O “Método Pimenta”, nome que faz referência ao sobrenome do seu fundador, surgiu em 1988, quando Alexis Diaz-Pimenta inicia uma pesquisa sobre as práticas da poesia improvisada em Cuba e na América Latina, para a construção do seu livro Teoria da Improvisação. O fato de ele ter começado a improvisar aos cinco anos lhe incentivava a construir fórmulas que facilitassem o ensino dos repentes para as crianças, principalmente por meio da utilização de jogos poéticos.
Considerando que seu pai também era repentista, indagou-se a respeito de quais métodos ele utilizou para ensiná-lo a improvisar e na busca por essa resposta iniciou com seu filho uma experiência que muito cedo surtiu resultados.

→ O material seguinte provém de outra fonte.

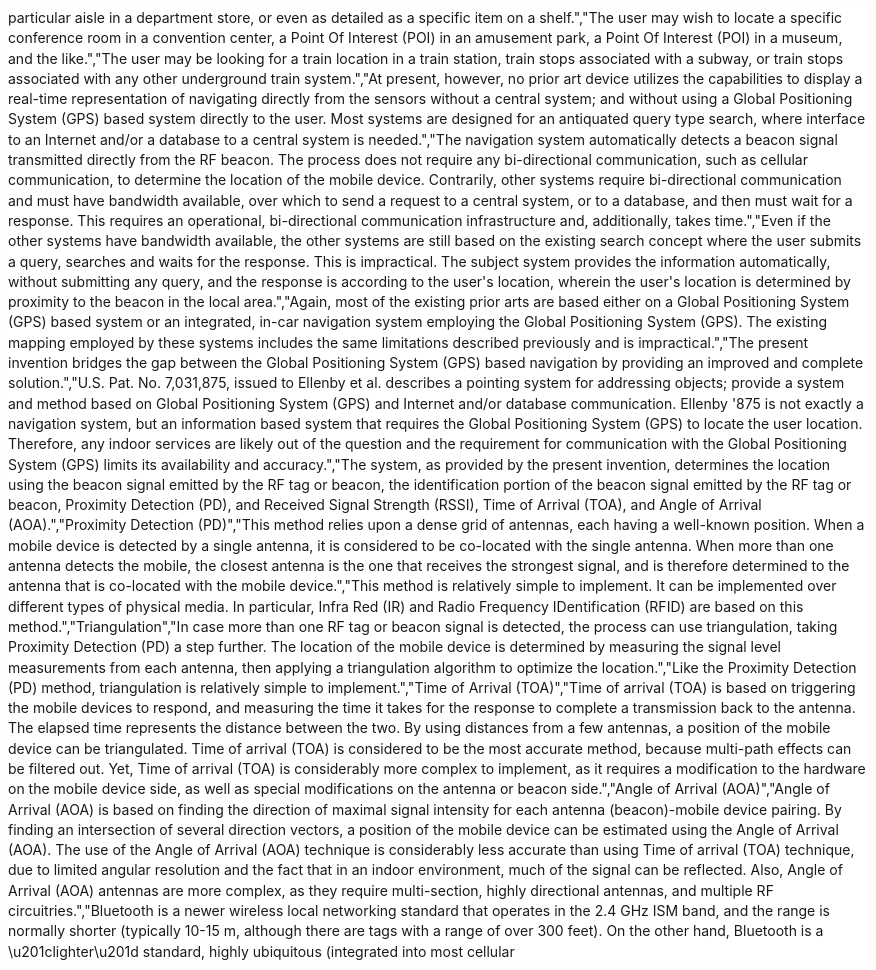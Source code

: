 particular aisle in a department store, or even as detailed as a specific item on a shelf.","The user may wish to locate a specific conference room in a convention center, a Point Of Interest (POI) in an amusement park, a Point Of Interest (POI) in a museum, and the like.","The user may be looking for a train location in a train station, train stops associated with a subway, or train stops associated with any other underground train system.","At present, however, no prior art device utilizes the capabilities to display a real-time representation of navigating directly from the sensors without a central system; and without using a Global Positioning System (GPS) based system directly to the user. Most systems are designed for an antiquated query type search, where interface to an Internet and\/or a database to a central system is needed.","The navigation system automatically detects a beacon signal transmitted directly from the RF beacon. The process does not require any bi-directional communication, such as cellular communication, to determine the location of the mobile device. Contrarily, other systems require bi-directional communication and must have bandwidth available, over which to send a request to a central system, or to a database, and then must wait for a response. This requires an operational, bi-directional communication infrastructure and, additionally, takes time.","Even if the other systems have bandwidth available, the other systems are still based on the existing search concept where the user submits a query, searches and waits for the response. This is impractical. The subject system provides the information automatically, without submitting any query, and the response is according to the user's location, wherein the user's location is determined by proximity to the beacon in the local area.","Again, most of the existing prior arts are based either on a Global Positioning System (GPS) based system or an integrated, in-car navigation system employing the Global Positioning System (GPS). The existing mapping employed by these systems includes the same limitations described previously and is impractical.","The present invention bridges the gap between the Global Positioning System (GPS) based navigation by providing an improved and complete solution.","U.S. Pat. No. 7,031,875, issued to Ellenby et al. describes a pointing system for addressing objects; provide a system and method based on Global Positioning System (GPS) and Internet and\/or database communication. Ellenby '875 is not exactly a navigation system, but an information based system that requires the Global Positioning System (GPS) to locate the user location. Therefore, any indoor services are likely out of the question and the requirement for communication with the Global Positioning System (GPS) limits its availability and accuracy.","The system, as provided by the present invention, determines the location using the beacon signal emitted by the RF tag or beacon, the identification portion of the beacon signal emitted by the RF tag or beacon, Proximity Detection (PD), and Received Signal Strength (RSSI), Time of Arrival (TOA), and Angle of Arrival (AOA).","Proximity Detection (PD)","This method relies upon a dense grid of antennas, each having a well-known position. When a mobile device is detected by a single antenna, it is considered to be co-located with the single antenna. When more than one antenna detects the mobile, the closest antenna is the one that receives the strongest signal, and is therefore determined to the antenna that is co-located with the mobile device.","This method is relatively simple to implement. It can be implemented over different types of physical media. In particular, Infra Red (IR) and Radio Frequency IDentification (RFID) are based on this method.","Triangulation","In case more than one RF tag or beacon signal is detected, the process can use triangulation, taking Proximity Detection (PD) a step further. The location of the mobile device is determined by measuring the signal level measurements from each antenna, then applying a triangulation algorithm to optimize the location.","Like the Proximity Detection (PD) method, triangulation is relatively simple to implement.","Time of Arrival (TOA)","Time of arrival (TOA) is based on triggering the mobile devices to respond, and measuring the time it takes for the response to complete a transmission back to the antenna. The elapsed time represents the distance between the two. By using distances from a few antennas, a position of the mobile device can be triangulated. Time of arrival (TOA) is considered to be the most accurate method, because multi-path effects can be filtered out. Yet, Time of arrival (TOA) is considerably more complex to implement, as it requires a modification to the hardware on the mobile device side, as well as special modifications on the antenna or beacon side.","Angle of Arrival (AOA)","Angle of Arrival (AOA) is based on finding the direction of maximal signal intensity for each antenna (beacon)-mobile device pairing. By finding an intersection of several direction vectors, a position of the mobile device can be estimated using the Angle of Arrival (AOA). The use of the Angle of Arrival (AOA) technique is considerably less accurate than using Time of arrival (TOA) technique, due to limited angular resolution and the fact that in an indoor environment, much of the signal can be reflected. Also, Angle of Arrival (AOA) antennas are more complex, as they require multi-section, highly directional antennas, and multiple RF circuitries.","Bluetooth is a newer wireless local networking standard that operates in the 2.4 GHz ISM band, and the range is normally shorter (typically 10-15 m, although there are tags with a range of over 300 feet). On the other hand, Bluetooth is a \u201clighter\u201d standard, highly ubiquitous (integrated into most cellular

A partir dessa e de outras vivências percebeu-se que as crianças ficam fascinadas pela arte de criar versos e que é possível ensinar a improvisar a partir do zero; que mesmo sem conviver com a tradição pode-se desenvolver essa potencialidade e que a prática da improvisação facilita o desenvolvimento de habilidades intelectuais da criança.
Após conhecer previamente o método utilizado por Alexis Diaz-Pimenta e considerando também a minha vivência surge a vontade de desenvolver uma primeira experiência voltada para o estudo da Cantoria, a partir da utilização de seus principais aspectos como o ritmo, a métrica, as rimas, o uso da improvisação, além da discussão de diversos temas do cotidiano, através da poesia cantada, de maneira a instigar à criatividade dos alunos.
Com base nesse método e na filosofia do educador musical Suzuki que afirma que “toda criança pode alcançar altas capacidades se for exposta a um método educacional adequado” (1994, p.11), inicio a pesquisa partindo do princípio de que toda criança tem também a potencialidade de se expressar ou de se comunicar através de versos cantados, especialmente as que convivem direta ou indiretamente com a arte do repente e tento com a atividade identificar habilidades poéticas dentro da escola e despertar nos alunos e professores o interesse pela cultura popular, que muitas vezes não é valorizada.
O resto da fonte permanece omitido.